Now, I’ll be a bit more serious and offer something actually rooted in history with Braveheart Solitaire. It seems to be a rather unique roll ‘n’ write war game, in which you’ll be able to live through two major battles, against twelve different bots.
And finally some hippie time in Come Together, a worker placement game in which you must organize the best music festival of the 1960s. You expected some peace and love time? Well, you’re here to play the role of the event manager who wants to benefit from this bunch of dreamers.
PnP second time! Star Charter is a card-driven legacy game of space exploration, with a likely FTL-inspiration (FTL, “Faster Than Light”, is a popular rogue-like sci-fi video game). You’ll have to create your own cards at some point, as the world grows, and evolve in ways that are unique to your playthrough.
Let’s stay in Sci-Fi territory with Sector 18. This is a tactical space warfare game featuring asymmetric alien factions you can choose to battle against. You’ll fight over territories to get resources to take more actions to take more territories… until you reduce your opponent's base to a pile of dust, or suffer that fate yourself.
Another roll ’n’ write, Siege of the Eternal Night follows the standards of the genre: roll dice, mark some squares to either cast magic, shoot arrows, or defend the gate, and after nine rounds, get a score depending on how many enemies you defeated.

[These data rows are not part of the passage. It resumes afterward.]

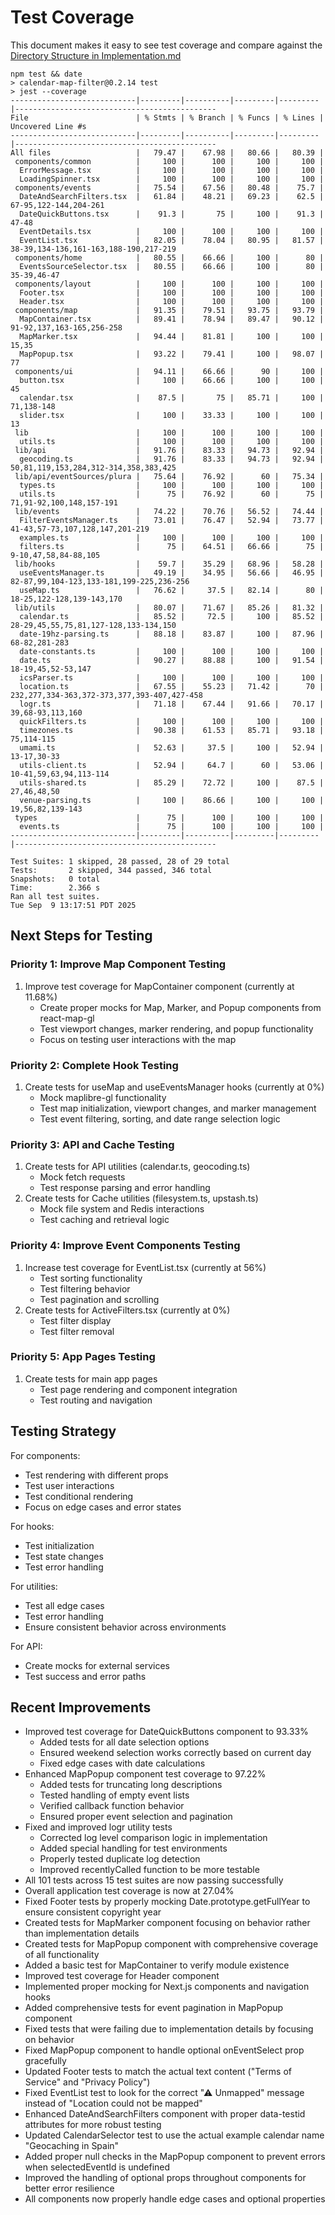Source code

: # Test Coverage

This document makes it easy to see test coverage and compare against the [Directory Structure in Implementation.md](Implementation.md#directory-structure)

```
npm test && date
> calendar-map-filter@0.2.14 test
> jest --coverage
----------------------------|---------|----------|---------|---------|---------------------------------------------
File                        | % Stmts | % Branch | % Funcs | % Lines | Uncovered Line #s                           
----------------------------|---------|----------|---------|---------|---------------------------------------------
All files                   |   79.47 |    67.98 |   80.66 |   80.39 |                                             
 components/common          |     100 |      100 |     100 |     100 |                                             
  ErrorMessage.tsx          |     100 |      100 |     100 |     100 |                                             
  LoadingSpinner.tsx        |     100 |      100 |     100 |     100 |                                             
 components/events          |   75.54 |    67.56 |   80.48 |    75.7 |                                             
  DateAndSearchFilters.tsx  |   61.84 |    48.21 |   69.23 |    62.5 | 67-95,122-144,204-261                       
  DateQuickButtons.tsx      |    91.3 |       75 |     100 |    91.3 | 47-48                                       
  EventDetails.tsx          |     100 |      100 |     100 |     100 |                                             
  EventList.tsx             |   82.05 |    78.04 |   80.95 |   81.57 | 38-39,134-136,161-163,188-190,217-219       
 components/home            |   80.55 |    66.66 |     100 |      80 |                                             
  EventsSourceSelector.tsx  |   80.55 |    66.66 |     100 |      80 | 35-39,46-47                                 
 components/layout          |     100 |      100 |     100 |     100 |                                             
  Footer.tsx                |     100 |      100 |     100 |     100 |                                             
  Header.tsx                |     100 |      100 |     100 |     100 |                                             
 components/map             |   91.35 |    79.51 |   93.75 |   93.79 |                                             
  MapContainer.tsx          |   89.41 |    78.94 |   89.47 |   90.12 | 91-92,137,163-165,256-258                   
  MapMarker.tsx             |   94.44 |    81.81 |     100 |     100 | 15,35                                       
  MapPopup.tsx              |   93.22 |    79.41 |     100 |   98.07 | 77                                          
 components/ui              |   94.11 |    66.66 |      90 |     100 |                                             
  button.tsx                |     100 |    66.66 |     100 |     100 | 45                                          
  calendar.tsx              |    87.5 |       75 |   85.71 |     100 | 71,138-148                                  
  slider.tsx                |     100 |    33.33 |     100 |     100 | 13                                          
 lib                        |     100 |      100 |     100 |     100 |                                             
  utils.ts                  |     100 |      100 |     100 |     100 |                                             
 lib/api                    |   91.76 |    83.33 |   94.73 |   92.94 |                                             
  geocoding.ts              |   91.76 |    83.33 |   94.73 |   92.94 | 50,81,119,153,284,312-314,358,383,425       
 lib/api/eventSources/plura |   75.64 |    76.92 |      60 |   75.34 |                                             
  types.ts                  |     100 |      100 |     100 |     100 |                                             
  utils.ts                  |      75 |    76.92 |      60 |      75 | 71,91-92,100,148,157-191                    
 lib/events                 |   74.22 |    70.76 |   56.52 |   74.44 |                                             
  FilterEventsManager.ts    |   73.01 |    76.47 |   52.94 |   73.77 | 41-43,57-73,107,128,147,201-219             
  examples.ts               |     100 |      100 |     100 |     100 |                                             
  filters.ts                |      75 |    64.51 |   66.66 |      75 | 9-10,47,58,84-88,105                        
 lib/hooks                  |    59.7 |    35.29 |   68.96 |   58.28 |                                             
  useEventsManager.ts       |   49.19 |    34.95 |   56.66 |   46.95 | 82-87,99,104-123,133-181,199-225,236-256    
  useMap.ts                 |   76.62 |     37.5 |   82.14 |      80 | 18-25,122-128,139-143,170                   
 lib/utils                  |   80.07 |    71.67 |   85.26 |   81.32 |                                             
  calendar.ts               |   85.52 |     72.5 |     100 |   85.52 | 28-29,45,55,75,81,127-128,133-134,150       
  date-19hz-parsing.ts      |   88.18 |    83.87 |     100 |   87.96 | 68-82,281-283                               
  date-constants.ts         |     100 |      100 |     100 |     100 |                                             
  date.ts                   |   90.27 |    88.88 |     100 |   91.54 | 18-19,45,52-53,147                          
  icsParser.ts              |     100 |      100 |     100 |     100 |                                             
  location.ts               |   67.55 |    55.23 |   71.42 |      70 | 232,277,334-363,372-373,377,393-407,427-458 
  logr.ts                   |   71.18 |    67.44 |   91.66 |   70.17 | 39,68-93,113,160                            
  quickFilters.ts           |     100 |      100 |     100 |     100 |                                             
  timezones.ts              |   90.38 |    61.53 |   85.71 |   93.18 | 75,114-115                                  
  umami.ts                  |   52.63 |     37.5 |     100 |   52.94 | 13-17,30-33                                 
  utils-client.ts           |   52.94 |     64.7 |      60 |   53.06 | 10-41,59,63,94,113-114                      
  utils-shared.ts           |   85.29 |    72.72 |     100 |    87.5 | 27,46,48,50                                 
  venue-parsing.ts          |     100 |    86.66 |     100 |     100 | 19,56,82,139-143                            
 types                      |      75 |      100 |     100 |     100 |                                             
  events.ts                 |      75 |      100 |     100 |     100 |                                             
----------------------------|---------|----------|---------|---------|---------------------------------------------

Test Suites: 1 skipped, 28 passed, 28 of 29 total
Tests:       2 skipped, 344 passed, 346 total
Snapshots:   0 total
Time:        2.366 s
Ran all test suites.
Tue Sep  9 13:17:51 PDT 2025
```

## Next Steps for Testing

### Priority 1: Improve Map Component Testing

1. Improve test coverage for MapContainer component (currently at 11.68%)
    - Create proper mocks for Map, Marker, and Popup components from react-map-gl
    - Test viewport changes, marker rendering, and popup functionality
    - Focus on testing user interactions with the map

### Priority 2: Complete Hook Testing

1. Create tests for useMap and useEventsManager hooks (currently at 0%)
    - Mock maplibre-gl functionality
    - Test map initialization, viewport changes, and marker management
    - Test event filtering, sorting, and date range selection logic

### Priority 3: API and Cache Testing

1. Create tests for API utilities (calendar.ts, geocoding.ts)
    - Mock fetch requests
    - Test response parsing and error handling
2. Create tests for Cache utilities (filesystem.ts, upstash.ts)
    - Mock file system and Redis interactions
    - Test caching and retrieval logic

### Priority 4: Improve Event Components Testing

1. Increase test coverage for EventList.tsx (currently at 56%)
    - Test sorting functionality
    - Test filtering behavior
    - Test pagination and scrolling
2. Create tests for ActiveFilters.tsx (currently at 0%)
    - Test filter display
    - Test filter removal

### Priority 5: App Pages Testing

1. Create tests for main app pages
    - Test page rendering and component integration
    - Test routing and navigation

## Testing Strategy

For components:

-   Test rendering with different props
-   Test user interactions
-   Test conditional rendering
-   Focus on edge cases and error states

For hooks:

-   Test initialization
-   Test state changes
-   Test error handling

For utilities:

-   Test all edge cases
-   Test error handling
-   Ensure consistent behavior across environments

For API:

-   Create mocks for external services
-   Test success and error paths

## Recent Improvements

-   Improved test coverage for DateQuickButtons component to 93.33%
    -   Added tests for all date selection options
    -   Ensured weekend selection works correctly based on current day
    -   Fixed edge cases with date calculations
-   Enhanced MapPopup component test coverage to 97.22%
    -   Added tests for truncating long descriptions
    -   Tested handling of empty event lists
    -   Verified callback function behavior
    -   Ensured proper event selection and pagination
-   Fixed and improved logr utility tests
    -   Corrected log level comparison logic in implementation
    -   Added special handling for test environments
    -   Properly tested duplicate log detection
    -   Improved recentlyCalled function to be more testable
-   All 101 tests across 15 test suites are now passing successfully
-   Overall application test coverage is now at 27.04%
-   Fixed Footer tests by properly mocking Date.prototype.getFullYear to ensure consistent copyright year
-   Created tests for MapMarker component focusing on behavior rather than implementation details
-   Created tests for MapPopup component with comprehensive coverage of all functionality
-   Added a basic test for MapContainer to verify module existence
-   Improved test coverage for Header component
-   Implemented proper mocking for Next.js components and navigation hooks
-   Added comprehensive tests for event pagination in MapPopup component
-   Fixed tests that were failing due to implementation details by focusing on behavior
-   Fixed MapPopup component to handle optional onEventSelect prop gracefully
-   Updated Footer tests to match the actual text content ("Terms of Service" and "Privacy Policy")
-   Fixed EventList test to look for the correct "⚠ Unmapped" message instead of "Location could not be mapped"
-   Enhanced DateAndSearchFilters component with proper data-testid attributes for more robust testing
-   Updated CalendarSelector test to use the actual example calendar name "Geocaching in Spain"
-   Added proper null checks in the MapPopup component to prevent errors when selectedEventId is undefined
-   Improved the handling of optional props throughout components for better error resilience
-   All components now properly handle edge cases and optional properties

Another game, which is actually an expansion to a hidden identity game… but features a narrative campaign and a solo mode. This is Vigilante: Story Mode. The game it builds on has not even been delivered to the backers yet (but it should be soon, I’ve seen pictures of it in the last update), but this one is set for a… 2025 release date. So you’ve got time to look at the BGG page before that.
But where are the promised fairies?, you may ask. Fear not, for here they are! In Glamour, you use Fairy cards to make bids on Court cards (that, I guess, are worth points at the end of the game). There’s also a secret identity and bluffing component, where you may accuse other people of lying - all mechanisms that I have no clue how they can ever be translated in a solo mode.
And I’ll end with the PnP pick of the day (I hope you have realized by now that these picks are largely random and don’t entail any hint of endorsement): Marks of Legend: The Spire of Deren’nuk. The game is played on bookmarks that you fill with the contents of the book you decide to play with. Actually, this is reminiscent of a recent French design, Nouvelles ContRées (it’s a pun between told tales/new lands), which also plays within books. Bookmarks board games, setting a new trend? Let’s leave it at that for today at least.